* **Work required**:
Copy out the lines of the records below, and only those lines, from the one with "2. Configure GitHub Secrets for API keys" through the one with "2. Set up team (if applicable)", exactly as they appear.

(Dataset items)
════════════════════

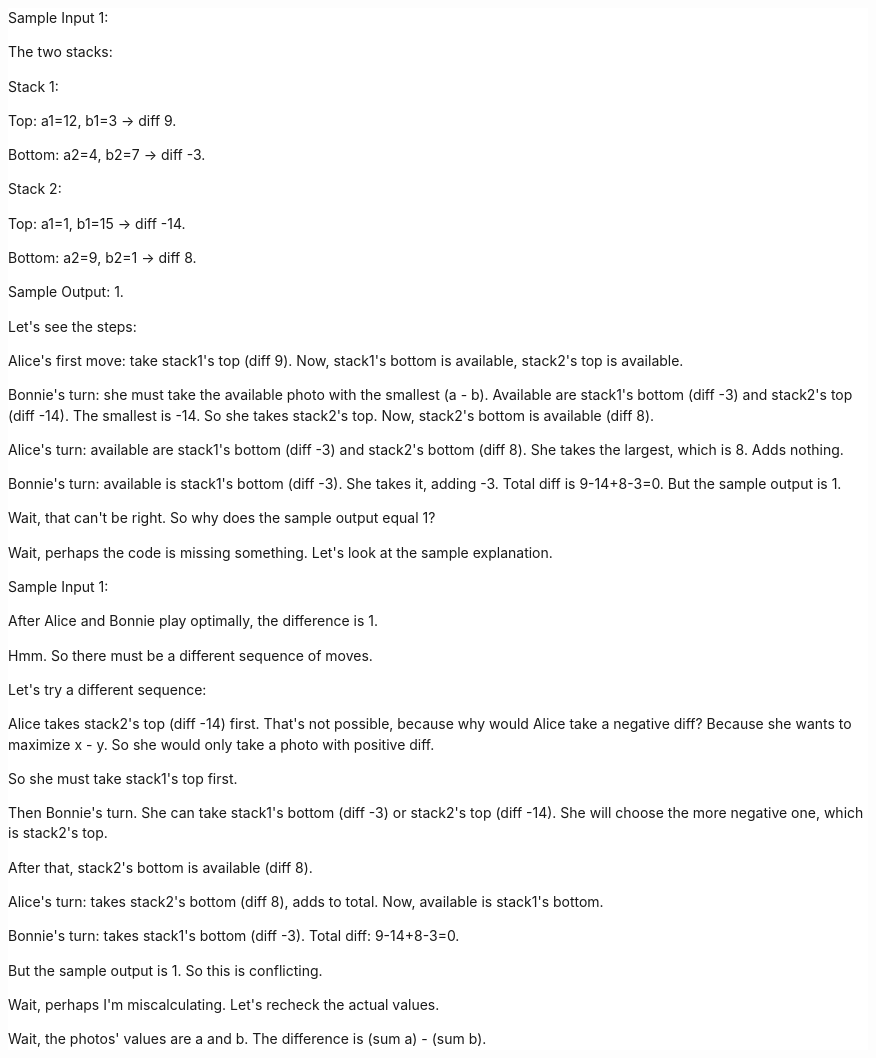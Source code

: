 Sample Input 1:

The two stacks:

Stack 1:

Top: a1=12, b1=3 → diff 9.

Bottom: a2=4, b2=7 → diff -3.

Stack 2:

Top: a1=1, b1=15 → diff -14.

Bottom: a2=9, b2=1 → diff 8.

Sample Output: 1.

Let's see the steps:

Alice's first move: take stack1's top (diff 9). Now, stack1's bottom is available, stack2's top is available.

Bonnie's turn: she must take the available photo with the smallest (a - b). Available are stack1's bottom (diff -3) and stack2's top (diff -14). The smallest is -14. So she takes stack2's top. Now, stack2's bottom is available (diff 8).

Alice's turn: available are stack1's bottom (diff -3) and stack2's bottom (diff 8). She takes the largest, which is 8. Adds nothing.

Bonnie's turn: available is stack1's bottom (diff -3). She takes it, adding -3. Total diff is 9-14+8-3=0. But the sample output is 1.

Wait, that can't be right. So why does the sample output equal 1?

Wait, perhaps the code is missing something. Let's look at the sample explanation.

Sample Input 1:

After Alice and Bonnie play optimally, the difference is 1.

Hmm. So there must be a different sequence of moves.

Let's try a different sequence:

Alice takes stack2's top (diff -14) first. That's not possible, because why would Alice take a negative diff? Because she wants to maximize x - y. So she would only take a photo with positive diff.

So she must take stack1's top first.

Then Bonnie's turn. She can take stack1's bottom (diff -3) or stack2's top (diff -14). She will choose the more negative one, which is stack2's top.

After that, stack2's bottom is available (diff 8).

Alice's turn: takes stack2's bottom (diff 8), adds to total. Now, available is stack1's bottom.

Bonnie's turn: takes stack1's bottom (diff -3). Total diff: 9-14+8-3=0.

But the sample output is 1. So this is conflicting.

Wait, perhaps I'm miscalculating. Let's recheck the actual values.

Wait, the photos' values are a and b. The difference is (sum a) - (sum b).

════════════════════

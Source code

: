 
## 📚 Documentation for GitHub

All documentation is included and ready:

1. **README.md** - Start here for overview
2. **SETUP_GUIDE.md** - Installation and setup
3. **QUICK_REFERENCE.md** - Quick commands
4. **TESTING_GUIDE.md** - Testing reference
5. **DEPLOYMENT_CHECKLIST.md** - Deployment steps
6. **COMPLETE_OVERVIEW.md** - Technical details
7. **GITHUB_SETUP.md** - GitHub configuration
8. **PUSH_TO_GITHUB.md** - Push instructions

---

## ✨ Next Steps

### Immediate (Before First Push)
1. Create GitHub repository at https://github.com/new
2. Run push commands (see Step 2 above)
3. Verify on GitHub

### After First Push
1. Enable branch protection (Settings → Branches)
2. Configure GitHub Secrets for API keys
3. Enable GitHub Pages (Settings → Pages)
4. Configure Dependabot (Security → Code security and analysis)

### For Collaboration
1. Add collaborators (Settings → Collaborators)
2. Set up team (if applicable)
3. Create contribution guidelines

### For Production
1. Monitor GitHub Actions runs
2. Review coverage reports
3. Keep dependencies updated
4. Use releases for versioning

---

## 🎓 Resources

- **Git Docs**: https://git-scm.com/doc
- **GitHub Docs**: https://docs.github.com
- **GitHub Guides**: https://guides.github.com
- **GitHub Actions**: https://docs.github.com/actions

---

════════════════════

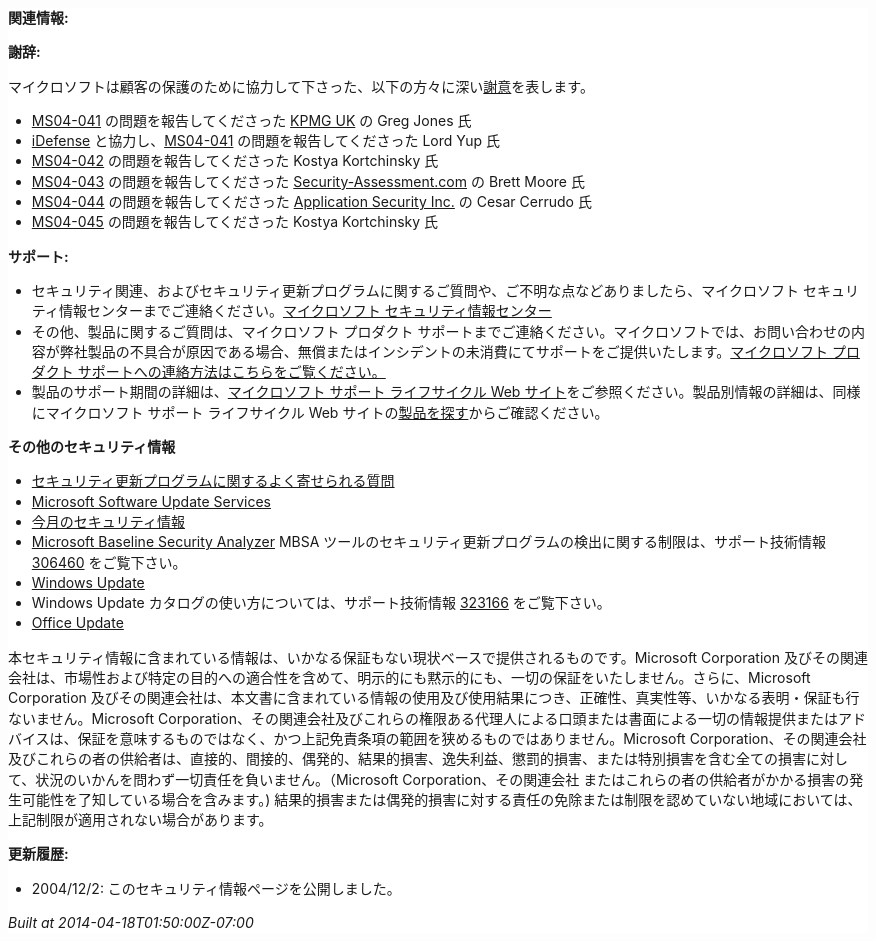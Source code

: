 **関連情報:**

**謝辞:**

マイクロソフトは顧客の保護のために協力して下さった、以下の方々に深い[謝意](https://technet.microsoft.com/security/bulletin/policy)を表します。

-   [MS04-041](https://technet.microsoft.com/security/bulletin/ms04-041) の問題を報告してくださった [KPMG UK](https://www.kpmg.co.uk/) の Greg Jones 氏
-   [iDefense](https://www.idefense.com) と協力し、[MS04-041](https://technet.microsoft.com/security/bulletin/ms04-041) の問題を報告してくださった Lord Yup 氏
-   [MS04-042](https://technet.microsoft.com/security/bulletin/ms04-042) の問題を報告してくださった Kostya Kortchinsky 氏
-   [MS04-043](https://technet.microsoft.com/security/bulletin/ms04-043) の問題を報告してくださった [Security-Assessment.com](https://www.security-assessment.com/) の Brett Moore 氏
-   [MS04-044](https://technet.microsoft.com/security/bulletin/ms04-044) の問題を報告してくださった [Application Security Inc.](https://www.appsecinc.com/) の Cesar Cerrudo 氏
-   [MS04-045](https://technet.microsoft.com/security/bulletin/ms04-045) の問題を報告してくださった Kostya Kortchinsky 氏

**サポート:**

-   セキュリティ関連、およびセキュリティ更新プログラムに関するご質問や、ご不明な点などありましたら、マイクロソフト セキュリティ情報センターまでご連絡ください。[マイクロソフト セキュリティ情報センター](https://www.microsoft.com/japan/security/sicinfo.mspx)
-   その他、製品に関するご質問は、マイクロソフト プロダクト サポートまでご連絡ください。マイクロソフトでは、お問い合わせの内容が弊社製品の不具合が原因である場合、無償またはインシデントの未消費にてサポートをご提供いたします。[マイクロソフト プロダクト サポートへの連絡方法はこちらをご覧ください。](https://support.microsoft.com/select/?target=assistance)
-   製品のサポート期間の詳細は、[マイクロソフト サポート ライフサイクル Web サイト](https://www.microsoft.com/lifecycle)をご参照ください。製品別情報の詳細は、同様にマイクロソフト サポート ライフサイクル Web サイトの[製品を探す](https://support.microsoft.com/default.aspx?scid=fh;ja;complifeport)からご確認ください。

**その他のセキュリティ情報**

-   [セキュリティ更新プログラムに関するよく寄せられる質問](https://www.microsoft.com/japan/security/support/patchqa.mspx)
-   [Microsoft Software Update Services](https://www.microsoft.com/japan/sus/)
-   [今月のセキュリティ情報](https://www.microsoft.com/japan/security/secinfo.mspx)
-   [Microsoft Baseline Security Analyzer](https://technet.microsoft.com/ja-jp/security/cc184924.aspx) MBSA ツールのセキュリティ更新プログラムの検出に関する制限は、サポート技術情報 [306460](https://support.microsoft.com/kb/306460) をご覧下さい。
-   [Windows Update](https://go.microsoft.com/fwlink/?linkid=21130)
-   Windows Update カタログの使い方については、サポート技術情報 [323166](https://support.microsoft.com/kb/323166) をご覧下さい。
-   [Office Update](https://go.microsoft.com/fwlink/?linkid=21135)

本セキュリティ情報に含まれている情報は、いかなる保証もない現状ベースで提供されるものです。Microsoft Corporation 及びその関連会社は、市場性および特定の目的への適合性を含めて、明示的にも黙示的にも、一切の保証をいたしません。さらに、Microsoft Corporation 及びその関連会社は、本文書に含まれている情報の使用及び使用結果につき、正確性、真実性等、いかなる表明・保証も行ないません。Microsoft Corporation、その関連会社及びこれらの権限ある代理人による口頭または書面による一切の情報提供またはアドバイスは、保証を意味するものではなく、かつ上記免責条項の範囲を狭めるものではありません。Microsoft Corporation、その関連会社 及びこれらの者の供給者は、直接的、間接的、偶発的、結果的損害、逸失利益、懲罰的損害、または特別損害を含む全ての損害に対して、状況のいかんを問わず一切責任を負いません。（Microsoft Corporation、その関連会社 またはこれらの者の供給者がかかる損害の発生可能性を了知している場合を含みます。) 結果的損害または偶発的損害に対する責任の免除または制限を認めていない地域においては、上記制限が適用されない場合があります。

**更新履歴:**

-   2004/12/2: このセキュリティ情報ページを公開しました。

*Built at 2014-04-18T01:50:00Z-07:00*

════════════════════

* **Answer for this exercise**:
2. Configure GitHub Secrets for API keys
3. Enable GitHub Pages (Settings → Pages)
4. Configure Dependabot (Security → Code security and analysis)

### For Collaboration
1. Add collaborators (Settings → Collaborators)
2. Set up team (if applicable)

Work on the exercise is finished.